Case study: SIPP property transfer
16 January 2017
Nigel Bennett, sales and marketing director, InvestAcc Pension Administration presents a case study on the issues that can be faced when a client requires a property to be transferred between SIPPs
Alison set up a SIPP four years ago, and whilst she was initially happy with the choice of provider, she has experienced repeated poor service and she has heard that the fees being charged are no longer competitive. The provider has been purchasing some other SIPP businesses and Alison feels that existing customers are not valued as much as they once were.
The SIPP owns a commercial property, which is an office building rented to Alison’s business under a five-year lease, on commercial terms. The property was purchased almost four years ago, at a cost of £220,000 and the original loan that was used to finance the purchase has now been fully repaid. The property is VAT-elected (also referred to as ‘‘Opted to Tax’’). Alison speaks to her financial adviser and asks him to look at alternative SIPP providers, with an emphasis on finding a new provider that offers a much better service with value for money fees.
The adviser finds a suitable alternative SIPP provider and points out to Alison that there would be some one-off costs incurred by transferring the property, and whilst in this case there is a lower on-going fee with the new SIPP, the benefits of this may take a period of time to outweigh the one-off costs of transfer.
Alison is comfortable with this, bearing in mind the poor service from the current provider, and the fact that she intends to hold this property for many years to come.
The process to transfer the assets between the old and new SIPP schemes is similar to that required for a brand new sale and purchase, although there may be the opportunity to streamline certain aspects which will help control costs.
The new SIPP will require solicitors to be appointed to make some basic enquiries, to prepare a report on title, and to prepare the legal transfer documents. The total legal costs are likely to be higher than for a standard property purchase, because the existing SIPP provider will also require solicitors to be appointed.
Alison enquires whether both SIPP providers will allow her to pick one firm to act for both sides (the existing SIPP and the new SIPP), happily in this case they agree provided the firm has processes in place to deal with any potential conflicts of interest. By using one firm of solicitors there may be some efficiencies that can reduce the overall cost burden, and also the time it takes to complete the whole transaction. Bear in mind that in Scotland, it is unlikely that one firm will be able to act for both sides.
In addition to appointing solicitors, the new SIPP is likely to require a RICS qualified surveyor to prepare a fresh valuation report. Sometimes they may take a previously prepared report, with a side letter that confirms the up to date position.
The tax situation
In this case, as there is no change in the beneficial ownership of the property, the solicitor confirms to Alison that no Stamp Duty Land Tax (SDLT) will apply, provided the property is in England or Wales.

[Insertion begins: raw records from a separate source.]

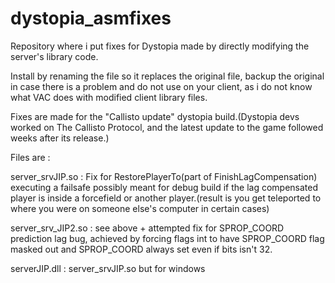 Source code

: # dystopia_asmfixes
Repository where i put fixes for Dystopia made by directly modifying the server's library code.

Install by renaming the file so it replaces the original file, backup the original in case there is a problem and do not use on your client, as i do not know what VAC does with modified client library files.

Fixes are made for the "Callisto update" dystopia build.(Dystopia devs worked on The Callisto Protocol, and the latest update to the game followed weeks after its release.)

Files are : 

server_srvJIP.so : Fix for RestorePlayerTo(part of FinishLagCompensation) executing a failsafe possibly meant for debug build if the lag compensated player is inside a forcefield or another player.(result is you get teleported to where you were on someone else's computer in certain cases)

server_srv_JIP2.so : see above + attempted fix for SPROP_COORD prediction lag bug, achieved by forcing flags int to have SPROP_COORD flag masked out and SPROP_COORD always set even if bits isn't 32.

serverJIP.dll : server_srvJIP.so but for windows
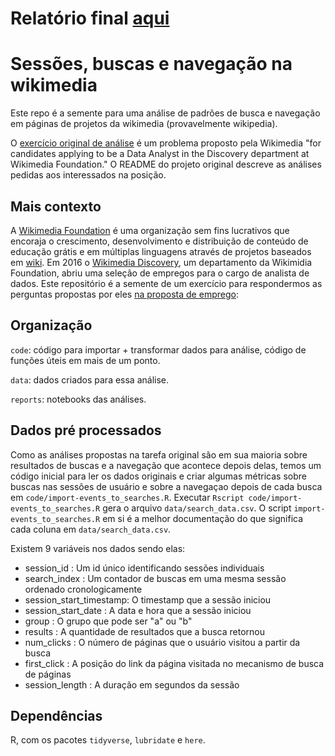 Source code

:﻿# Relatório final [aqui](http://rpubs.com/wesleybrenno/494613)

# Sessões, buscas e navegação na wikimedia

Este repo é a semente para uma análise de padrões de busca e navegação em páginas de projetos da wikimedia (provavelmente wikipedia).

O [exercício original de análise](https://github.com/wikimedia-research/Discovery-Hiring-Analyst-2016) é um problema proposto pela Wikimedia "for candidates applying to be a Data Analyst in the Discovery department at Wikimedia Foundation." O README do projeto original descreve as análises pedidas aos interessados na posição.

## Mais contexto

A [Wikimedia Foundation](https://wikimediafoundation.org/wiki/Home) é uma organização sem fins lucrativos que encoraja o crescimento, desenvolvimento e distribuição de conteúdo de educação grátis e em múltiplas linguagens através de projetos baseados em [wiki](https://en.wikipedia.org/wiki/Wiki). Em 2016 o [Wikimedia Discovery](https://www.mediawiki.org/wiki/Wikimedia_Discovery), um departamento da Wikimidia Foundation, abriu uma seleção de empregos para o cargo de analista de dados. Este repositório é a semente de um exercício para respondermos as perguntas propostas por eles [na proposta de emprego](https://github.com/wikimedia-research/Discovery-Hiring-Analyst-2016):

## Organização

`code`: código para importar + transformar dados para análise, código de funções úteis em mais de um ponto.

`data`: dados criados para essa análise.

`reports`: notebooks das análises.

## Dados pré processados

Como as análises propostas na tarefa original são em sua maioria sobre resultados de buscas e a navegação que acontece depois delas, temos um código inicial para ler os dados originais e criar algumas métricas sobre buscas nas sessões de usuário e sobre a navegaçao depois de cada busca em `code/import-events_to_searches.R`. Executar `Rscript code/import-events_to_searches.R` gera o arquivo `data/search_data.csv`. O script `import-events_to_searches.R` em si é a melhor documentação do que significa cada coluna em `data/search_data.csv`.

Existem 9 variáveis nos dados sendo elas:

* session_id             : Um id único identificando sessões individuais
* search_index           : Um contador de buscas em uma mesma sessão ordenado cronologicamente
* session_start_timestamp: O timestamp que a sessão iniciou
* session_start_date     : A data e hora que a sessão iniciou
* group                  : O grupo que pode ser "a" ou "b"
* results                : A quantidade de resultados que a busca retornou
* num_clicks             : O número de páginas que o usuário visitou a partir da busca
* first_click            : A posição do link da página visitada no mecanismo de busca de páginas
* session_length         : A duração em segundos da sessão


## Dependências

R, com os pacotes `tidyverse`, `lubridate` e `here`.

For Scottish properties, SDLT was replaced by Land and Buildings Transaction Tax (LBTT) in April 2015; press reports in October 2016 have suggested LBTT may apply on in-specie property transfers, although many are of the view that in the absence of ‘debt as consideration’ there should be no LBTT on this particular transaction. Until the position is clarified, for Scottish properties it would be wise to speak to a Solicitor in advance to establish the LBTT position before any of the legal work commences.
Although the property is subject to VAT, the existing lease will remain in place and will simply be assigned from the old to new SIPP, the accountant confirms this can be treated as a Transfer Of Going Concern (TOGC) which means no VAT is payable on the value of the property being transferred.
If there was no previous lease, or a change of tenant, then the transaction would not be a TOGC; in the case of VAT-elected property the new SIPP would have to pay the VAT and then reclaim it from HMRC.
Note that VAT may be incurred on other expenses, if the SIPP is VAT-registered then it can recover VAT on fees relating to the transaction e.g. solicitor’s fees, but not the SIPP provider fees.
Is it worthwhile?
In-specie transfers of property can take an extended period of time to complete, this is often because the ceding scheme may be in no hurry to complete the transaction, or the service concerns that prompted the move may also be reflected in this transaction. It is also not uncommon to find issues with the original purchase transaction, which emerge when the new SIPP provider conducts its due diligence.
Lengthy processes can mean a duplication of fees whilst the customer has two SIPPs for a period of time, this should be factored in to normal advice considerations.
Fortunately for Alison, the effort and time to move from an underperforming provider can be very worthwhile, provided the costs of doing so are not excessive.